DraftKings offered a free-to-play political pool on a recent Democratic debate that drew more than 60,000 entries in less than a day.

In the U.K., American presidential elections are big business for bookmakers. Smarkets, a London-based online betting exchange where elections constitute a major part of its business, said 2019 was its biggest year ever. Elections on whether Britain should leave the European Union, commonly known as “Brexit,” generated millions of pounds in wagering, according to Sarbjit Bakhshi, the company's head of political markets.

“I think the potential for legal political betting in the USA is huge,” he said. “Given the extraordinary nature of politics in recent years — Brexit, Trump, coronavirus — we’ve seen a huge uplift in people visiting our site to bet and trade on politics, and I think there will be a real appetite for it when it eventually begins to open up in the States. The U.S. presidential election is always a big event over here, and with a personality like Trump involved, we are fully expecting new records for volume on our site.”
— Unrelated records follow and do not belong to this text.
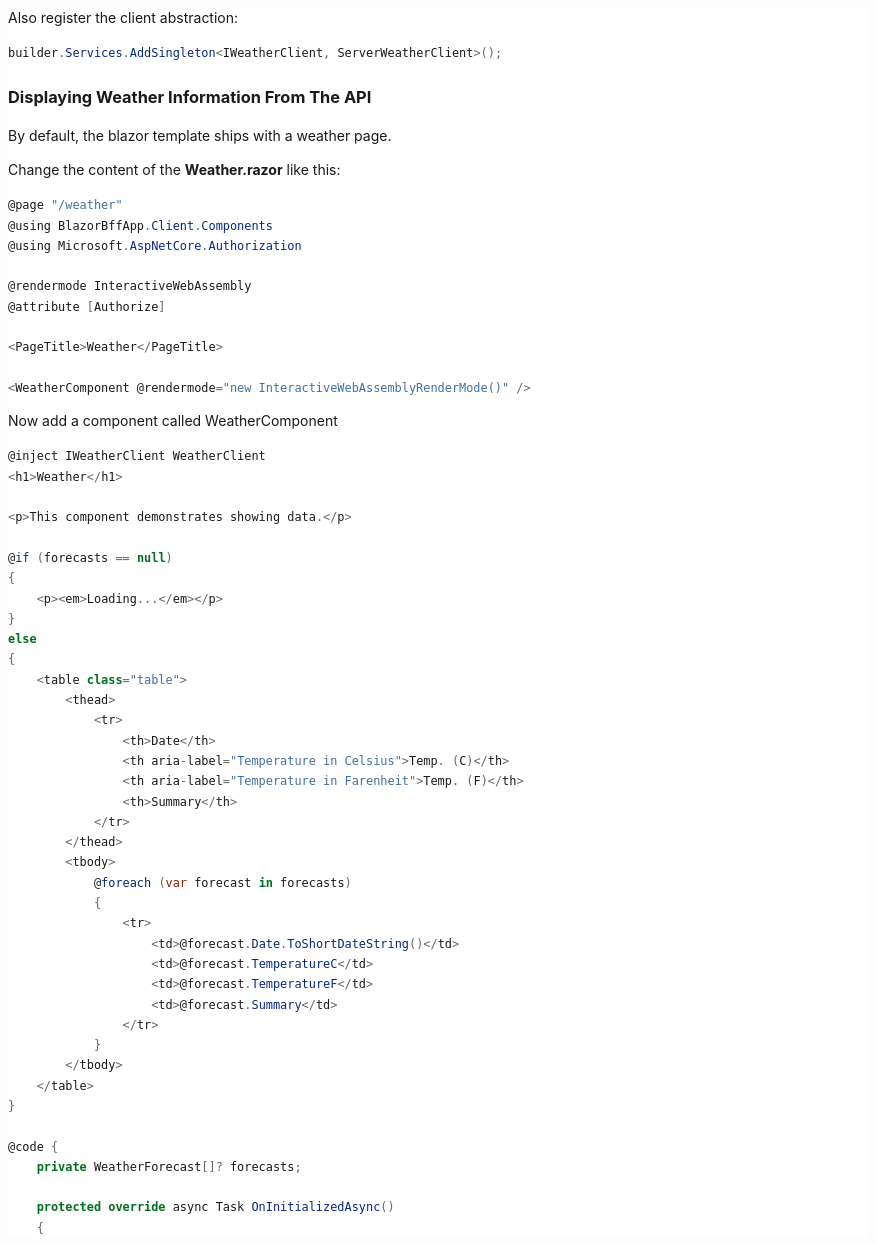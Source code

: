 Also register the client abstraction:

```csharp
builder.Services.AddSingleton<IWeatherClient, ServerWeatherClient>();
```

### Displaying Weather Information From The API

By default, the blazor template ships with a weather page. 

Change the content of the **Weather.razor** like this:

```csharp
@page "/weather"
@using BlazorBffApp.Client.Components
@using Microsoft.AspNetCore.Authorization

@rendermode InteractiveWebAssembly
@attribute [Authorize]

<PageTitle>Weather</PageTitle>

<WeatherComponent @rendermode="new InteractiveWebAssemblyRenderMode()" />
```

Now add a component called WeatherComponent

```csharp
@inject IWeatherClient WeatherClient
<h1>Weather</h1>

<p>This component demonstrates showing data.</p>

@if (forecasts == null)
{
    <p><em>Loading...</em></p>
}
else
{
    <table class="table">
        <thead>
            <tr>
                <th>Date</th>
                <th aria-label="Temperature in Celsius">Temp. (C)</th>
                <th aria-label="Temperature in Farenheit">Temp. (F)</th>
                <th>Summary</th>
            </tr>
        </thead>
        <tbody>
            @foreach (var forecast in forecasts)
            {
                <tr>
                    <td>@forecast.Date.ToShortDateString()</td>
                    <td>@forecast.TemperatureC</td>
                    <td>@forecast.TemperatureF</td>
                    <td>@forecast.Summary</td>
                </tr>
            }
        </tbody>
    </table>
}

@code {
    private WeatherForecast[]? forecasts;

    protected override async Task OnInitializedAsync()
    {
```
But American bookmakers and regulators alike doubt that will happen in time for this year's U.S. presidential election. New Jersey, which won a U.S. Supreme Court case in 2018 clearing the way for all 50 states to offer sports betting if they choose, has no plans to approve elections betting. David Rebuck, director of the state Division of Gaming Enforcement, said the state Legislature would have to pass a measure explicitly allowing betting on elections before that could happen.

And the former New Jersey state senator who spearheaded the state's effort to legalize sports betting doesn't want to add politics to the mix.

“I don't think it's a good idea,” said Raymond Lesniak, a Democrat. “It just seems ... unseemly.”